Wandering Willow

Wandering Willow

On Belonging and Localness

An exploration of Charles Foster's "Being a Beast" through Deerfield Hills and my hometown

Bethany Griffith's avatar
Bethany Griffith
Apr 27, 2024
∙ Paid
1
Share

June 12, 2019

I sit by the river in downtown Flushing watching it flow swiftly by. I’ve spent so much time by the slow moving creek in Deerfield Hills that I nearly forgot the look and sound of a quick, full bodied river. The sun is warm, though there’s a chilly breeze in the air. Birds swoop to the river’s waves, tap them, and return to the trees.

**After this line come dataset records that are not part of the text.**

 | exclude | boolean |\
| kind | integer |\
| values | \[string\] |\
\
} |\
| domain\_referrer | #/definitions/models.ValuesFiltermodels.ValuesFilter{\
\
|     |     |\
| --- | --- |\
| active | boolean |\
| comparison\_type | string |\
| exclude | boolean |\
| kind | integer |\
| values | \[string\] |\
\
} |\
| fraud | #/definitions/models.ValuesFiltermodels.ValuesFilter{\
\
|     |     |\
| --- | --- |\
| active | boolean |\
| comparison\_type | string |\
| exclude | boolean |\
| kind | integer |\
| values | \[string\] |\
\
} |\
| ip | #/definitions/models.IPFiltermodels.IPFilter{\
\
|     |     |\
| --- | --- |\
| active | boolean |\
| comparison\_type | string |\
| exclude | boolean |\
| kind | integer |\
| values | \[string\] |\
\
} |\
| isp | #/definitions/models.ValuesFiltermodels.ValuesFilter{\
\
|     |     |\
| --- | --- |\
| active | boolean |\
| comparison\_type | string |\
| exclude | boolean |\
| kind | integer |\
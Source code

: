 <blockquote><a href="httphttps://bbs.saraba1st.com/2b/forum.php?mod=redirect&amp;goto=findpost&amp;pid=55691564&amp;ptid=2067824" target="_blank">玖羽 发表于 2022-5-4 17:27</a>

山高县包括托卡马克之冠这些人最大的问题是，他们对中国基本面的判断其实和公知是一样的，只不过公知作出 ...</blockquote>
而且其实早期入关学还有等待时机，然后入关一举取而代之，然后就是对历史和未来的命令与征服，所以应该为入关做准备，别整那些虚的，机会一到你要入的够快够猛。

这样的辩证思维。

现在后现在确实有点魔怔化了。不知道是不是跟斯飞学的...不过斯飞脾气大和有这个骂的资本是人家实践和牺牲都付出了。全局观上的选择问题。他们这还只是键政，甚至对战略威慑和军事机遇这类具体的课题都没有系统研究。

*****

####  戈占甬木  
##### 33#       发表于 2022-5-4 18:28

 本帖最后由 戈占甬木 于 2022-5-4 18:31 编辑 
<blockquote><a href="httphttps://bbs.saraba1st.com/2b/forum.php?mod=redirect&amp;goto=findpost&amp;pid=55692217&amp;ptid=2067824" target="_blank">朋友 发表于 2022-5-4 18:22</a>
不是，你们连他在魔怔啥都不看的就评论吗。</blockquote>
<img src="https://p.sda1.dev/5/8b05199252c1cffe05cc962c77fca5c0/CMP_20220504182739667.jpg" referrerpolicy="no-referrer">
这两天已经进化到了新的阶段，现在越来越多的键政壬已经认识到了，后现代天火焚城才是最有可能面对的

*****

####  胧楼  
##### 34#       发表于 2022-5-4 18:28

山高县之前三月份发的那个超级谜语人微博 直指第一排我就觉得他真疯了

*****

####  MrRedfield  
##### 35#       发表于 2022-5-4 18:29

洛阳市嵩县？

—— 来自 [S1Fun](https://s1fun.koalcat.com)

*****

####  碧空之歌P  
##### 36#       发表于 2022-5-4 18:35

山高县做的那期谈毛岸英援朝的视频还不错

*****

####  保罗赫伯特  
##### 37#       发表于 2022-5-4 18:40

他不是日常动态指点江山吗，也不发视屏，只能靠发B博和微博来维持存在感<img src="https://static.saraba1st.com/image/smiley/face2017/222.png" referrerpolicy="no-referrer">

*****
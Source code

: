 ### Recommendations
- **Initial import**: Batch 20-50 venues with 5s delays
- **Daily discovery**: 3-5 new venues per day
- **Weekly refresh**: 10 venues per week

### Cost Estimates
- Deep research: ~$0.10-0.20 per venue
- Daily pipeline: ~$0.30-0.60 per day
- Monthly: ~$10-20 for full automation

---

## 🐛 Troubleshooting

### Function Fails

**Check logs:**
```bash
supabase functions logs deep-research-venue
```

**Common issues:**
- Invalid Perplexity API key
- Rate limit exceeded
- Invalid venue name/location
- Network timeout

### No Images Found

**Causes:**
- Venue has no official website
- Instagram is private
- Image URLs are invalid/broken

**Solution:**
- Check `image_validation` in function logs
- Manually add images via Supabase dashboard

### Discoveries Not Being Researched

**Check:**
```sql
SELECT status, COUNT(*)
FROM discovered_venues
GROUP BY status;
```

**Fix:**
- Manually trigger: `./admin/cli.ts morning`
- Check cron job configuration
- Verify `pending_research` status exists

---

It’s been pleasant these last few hours to sit and journal in a new, quiet place. I can’t help but hope I get the Library Assistant temp job if only to explore more places like this. These peaceful solo ventures mean so much more these days when my writing builds up before me. I could not have enough hours in a day to keep a record of my thoughts and dreams.

But I can live, wholly present, and write in the moment, hoping to not get too caught up in backlogging. I long to record ventures in nature and the new thoughts that arise from them. I want to connect to others’ ideas and process them by living it out. Ah, there I go sounding like Emerson and the need to live the ideas, to experience them, and actively read and live. 


Charles Foster writes about two points of interest to me in Being a Beast: belonging and localness. In one chapter, as he explores the lives of badgers, he pretends to be one for a few weeks. While he explores the land at ground level, he compares the stark difference in the way badgers experience the world with their senses versus humans. A beautiful intertwining begins as he looks back through time at the history of the land and animals, including people, who have made it their home over the last millennia.

He defines localness for a badger as a “knowledge of the exact relationship of the individual badger’s body in both space and time to the wood.” I feel I’ve yet to truly process this. On the one hand, being aware of your body in space requires attention to all your senses. In relation to time in the wood, it takes another level of awareness. 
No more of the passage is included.